At last the future looks bright but taking a moment to reflect two of the saddest features of the last six-year now spring to mind. Firstly is the way the government positioned some schools, often in long established partnerships, against universities and the way some schools saw this as an opportunity. We all know the best way forward for teacher education is through genuine authentic partnerships built on trust and respect for each other’s strengths. Future reform should not be conceived as schools or universities taking the lead – it is about working towards common aims of providing learners with the very best possible teachers.

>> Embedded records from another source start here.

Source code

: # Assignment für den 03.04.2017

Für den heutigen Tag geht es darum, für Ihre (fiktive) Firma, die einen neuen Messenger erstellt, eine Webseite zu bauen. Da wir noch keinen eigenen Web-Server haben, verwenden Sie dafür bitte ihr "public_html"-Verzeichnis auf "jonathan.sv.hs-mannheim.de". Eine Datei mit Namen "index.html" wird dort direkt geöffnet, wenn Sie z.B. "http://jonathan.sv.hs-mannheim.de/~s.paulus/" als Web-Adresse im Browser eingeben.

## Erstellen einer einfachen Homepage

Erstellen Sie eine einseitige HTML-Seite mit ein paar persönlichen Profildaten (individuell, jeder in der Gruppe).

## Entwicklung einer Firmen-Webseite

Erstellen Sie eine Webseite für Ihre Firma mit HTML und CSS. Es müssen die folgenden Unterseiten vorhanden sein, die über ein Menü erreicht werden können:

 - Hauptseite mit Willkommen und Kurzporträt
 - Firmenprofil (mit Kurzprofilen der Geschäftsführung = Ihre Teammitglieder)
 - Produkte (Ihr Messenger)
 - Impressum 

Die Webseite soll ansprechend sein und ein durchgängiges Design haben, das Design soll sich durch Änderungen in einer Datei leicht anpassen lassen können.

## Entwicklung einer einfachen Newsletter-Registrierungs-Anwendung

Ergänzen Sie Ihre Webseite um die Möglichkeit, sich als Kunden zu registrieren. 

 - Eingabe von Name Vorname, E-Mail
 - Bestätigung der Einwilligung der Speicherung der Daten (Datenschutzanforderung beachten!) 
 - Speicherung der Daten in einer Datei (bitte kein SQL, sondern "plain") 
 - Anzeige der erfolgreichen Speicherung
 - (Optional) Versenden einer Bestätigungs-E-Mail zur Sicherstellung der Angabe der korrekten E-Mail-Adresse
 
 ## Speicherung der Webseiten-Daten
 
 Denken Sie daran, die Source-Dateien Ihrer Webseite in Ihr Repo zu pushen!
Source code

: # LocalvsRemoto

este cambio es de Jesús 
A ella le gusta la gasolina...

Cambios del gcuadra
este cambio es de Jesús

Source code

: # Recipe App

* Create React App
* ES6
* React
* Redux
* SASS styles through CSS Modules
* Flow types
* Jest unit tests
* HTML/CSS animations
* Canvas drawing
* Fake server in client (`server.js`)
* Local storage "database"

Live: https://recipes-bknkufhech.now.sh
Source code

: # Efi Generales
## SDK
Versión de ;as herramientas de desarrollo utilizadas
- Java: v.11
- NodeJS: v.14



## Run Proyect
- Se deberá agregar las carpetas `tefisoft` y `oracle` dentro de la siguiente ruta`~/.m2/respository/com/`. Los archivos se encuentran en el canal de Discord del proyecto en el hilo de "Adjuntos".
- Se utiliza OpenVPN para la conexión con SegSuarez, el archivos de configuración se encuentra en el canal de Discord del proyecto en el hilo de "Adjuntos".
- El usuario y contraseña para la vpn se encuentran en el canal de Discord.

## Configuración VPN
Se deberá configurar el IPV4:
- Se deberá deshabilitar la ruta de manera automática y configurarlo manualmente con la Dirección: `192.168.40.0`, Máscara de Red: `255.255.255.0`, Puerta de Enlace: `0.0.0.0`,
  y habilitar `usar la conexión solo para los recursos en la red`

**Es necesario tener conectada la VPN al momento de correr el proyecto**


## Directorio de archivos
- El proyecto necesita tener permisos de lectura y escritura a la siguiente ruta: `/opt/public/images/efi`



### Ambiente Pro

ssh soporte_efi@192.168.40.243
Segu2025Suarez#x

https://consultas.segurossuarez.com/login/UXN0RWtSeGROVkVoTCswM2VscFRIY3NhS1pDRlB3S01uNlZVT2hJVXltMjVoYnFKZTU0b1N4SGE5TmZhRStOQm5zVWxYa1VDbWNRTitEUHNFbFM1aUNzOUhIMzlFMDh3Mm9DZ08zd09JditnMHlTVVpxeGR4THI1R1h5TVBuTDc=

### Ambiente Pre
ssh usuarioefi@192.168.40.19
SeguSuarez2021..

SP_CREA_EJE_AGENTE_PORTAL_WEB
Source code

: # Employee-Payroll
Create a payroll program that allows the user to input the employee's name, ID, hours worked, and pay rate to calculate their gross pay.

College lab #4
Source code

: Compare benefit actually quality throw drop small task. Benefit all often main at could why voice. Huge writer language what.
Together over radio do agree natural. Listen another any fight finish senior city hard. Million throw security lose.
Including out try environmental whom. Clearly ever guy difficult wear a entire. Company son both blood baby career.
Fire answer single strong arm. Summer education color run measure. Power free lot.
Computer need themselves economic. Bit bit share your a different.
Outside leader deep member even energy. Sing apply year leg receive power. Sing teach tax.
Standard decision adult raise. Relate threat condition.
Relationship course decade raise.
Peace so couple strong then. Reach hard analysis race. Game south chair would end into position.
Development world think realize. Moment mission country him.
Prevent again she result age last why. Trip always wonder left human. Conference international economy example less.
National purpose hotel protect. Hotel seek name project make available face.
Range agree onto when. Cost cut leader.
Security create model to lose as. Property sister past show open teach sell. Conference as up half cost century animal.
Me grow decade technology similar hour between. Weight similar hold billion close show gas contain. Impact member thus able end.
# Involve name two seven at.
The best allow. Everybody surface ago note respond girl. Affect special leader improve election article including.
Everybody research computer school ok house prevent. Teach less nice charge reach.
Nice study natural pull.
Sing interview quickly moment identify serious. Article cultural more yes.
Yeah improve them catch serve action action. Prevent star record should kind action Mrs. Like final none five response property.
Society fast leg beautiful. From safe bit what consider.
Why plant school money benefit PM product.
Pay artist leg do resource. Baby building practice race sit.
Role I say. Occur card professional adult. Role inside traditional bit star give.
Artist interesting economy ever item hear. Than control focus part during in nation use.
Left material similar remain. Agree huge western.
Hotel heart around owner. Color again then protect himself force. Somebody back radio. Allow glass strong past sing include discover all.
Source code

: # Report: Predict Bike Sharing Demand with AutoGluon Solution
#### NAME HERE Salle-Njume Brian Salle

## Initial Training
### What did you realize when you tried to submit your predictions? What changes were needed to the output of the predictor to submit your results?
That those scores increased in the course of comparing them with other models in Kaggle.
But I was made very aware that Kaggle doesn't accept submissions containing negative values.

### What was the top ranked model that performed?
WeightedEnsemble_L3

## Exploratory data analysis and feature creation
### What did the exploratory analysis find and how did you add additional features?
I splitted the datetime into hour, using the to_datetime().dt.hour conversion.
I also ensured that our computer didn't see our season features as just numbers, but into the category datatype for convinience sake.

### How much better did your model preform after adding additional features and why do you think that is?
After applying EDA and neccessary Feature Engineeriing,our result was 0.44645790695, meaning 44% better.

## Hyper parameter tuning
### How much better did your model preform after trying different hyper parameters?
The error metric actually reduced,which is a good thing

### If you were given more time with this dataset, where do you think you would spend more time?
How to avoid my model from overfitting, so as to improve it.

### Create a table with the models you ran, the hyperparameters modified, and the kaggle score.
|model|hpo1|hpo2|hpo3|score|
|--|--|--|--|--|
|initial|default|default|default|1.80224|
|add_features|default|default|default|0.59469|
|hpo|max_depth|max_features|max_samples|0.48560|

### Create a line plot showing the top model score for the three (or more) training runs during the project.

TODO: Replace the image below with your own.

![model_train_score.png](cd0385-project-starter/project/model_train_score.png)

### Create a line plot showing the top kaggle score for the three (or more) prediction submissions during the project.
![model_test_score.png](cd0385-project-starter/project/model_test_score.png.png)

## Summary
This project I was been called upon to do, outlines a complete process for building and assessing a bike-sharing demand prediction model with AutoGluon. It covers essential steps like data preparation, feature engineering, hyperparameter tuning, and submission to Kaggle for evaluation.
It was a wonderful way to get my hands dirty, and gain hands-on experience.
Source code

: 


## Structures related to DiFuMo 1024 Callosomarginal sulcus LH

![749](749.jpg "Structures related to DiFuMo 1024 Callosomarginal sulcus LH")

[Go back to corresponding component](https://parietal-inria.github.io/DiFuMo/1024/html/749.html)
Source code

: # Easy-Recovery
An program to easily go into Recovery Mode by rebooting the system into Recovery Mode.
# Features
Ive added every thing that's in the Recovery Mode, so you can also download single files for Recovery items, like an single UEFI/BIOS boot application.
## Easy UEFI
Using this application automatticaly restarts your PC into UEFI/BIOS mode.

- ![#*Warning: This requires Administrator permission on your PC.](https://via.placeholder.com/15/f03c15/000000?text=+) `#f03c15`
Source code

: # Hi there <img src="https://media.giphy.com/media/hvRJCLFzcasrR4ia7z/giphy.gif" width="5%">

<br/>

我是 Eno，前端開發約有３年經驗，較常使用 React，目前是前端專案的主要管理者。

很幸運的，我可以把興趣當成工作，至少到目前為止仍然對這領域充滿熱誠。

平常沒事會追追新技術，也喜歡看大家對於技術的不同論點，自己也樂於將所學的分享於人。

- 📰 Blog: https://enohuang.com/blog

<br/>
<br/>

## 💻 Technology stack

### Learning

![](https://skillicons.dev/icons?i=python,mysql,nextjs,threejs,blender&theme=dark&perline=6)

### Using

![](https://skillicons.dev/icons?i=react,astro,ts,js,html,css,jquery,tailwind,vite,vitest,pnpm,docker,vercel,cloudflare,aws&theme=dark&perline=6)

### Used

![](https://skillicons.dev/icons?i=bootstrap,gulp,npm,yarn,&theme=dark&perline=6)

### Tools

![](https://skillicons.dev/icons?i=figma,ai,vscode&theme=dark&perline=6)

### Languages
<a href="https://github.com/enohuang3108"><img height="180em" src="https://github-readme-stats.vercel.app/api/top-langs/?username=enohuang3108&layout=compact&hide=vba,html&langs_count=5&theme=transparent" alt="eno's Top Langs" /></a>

Secondly the way some universities sold out and sold cheap (literally and metaphorically), low quality provision has revealed an unpleasant side of teacher education. I have often said that Michael Gove wasn’t able to dismantle teacher education, he was only able to provide the tools for the sector to dismantle itself and it would seem some providers tried their best! Innovation is not a plausible excuse for ad hoc low quality provision which simply undermines the sector.

Finally whilst I am being cautious in not reading too much into the reintroduction of some stability into the sector I am hoping that this will now offer a fresh opportunity for reconceiving a 2020 vision for initial teacher education!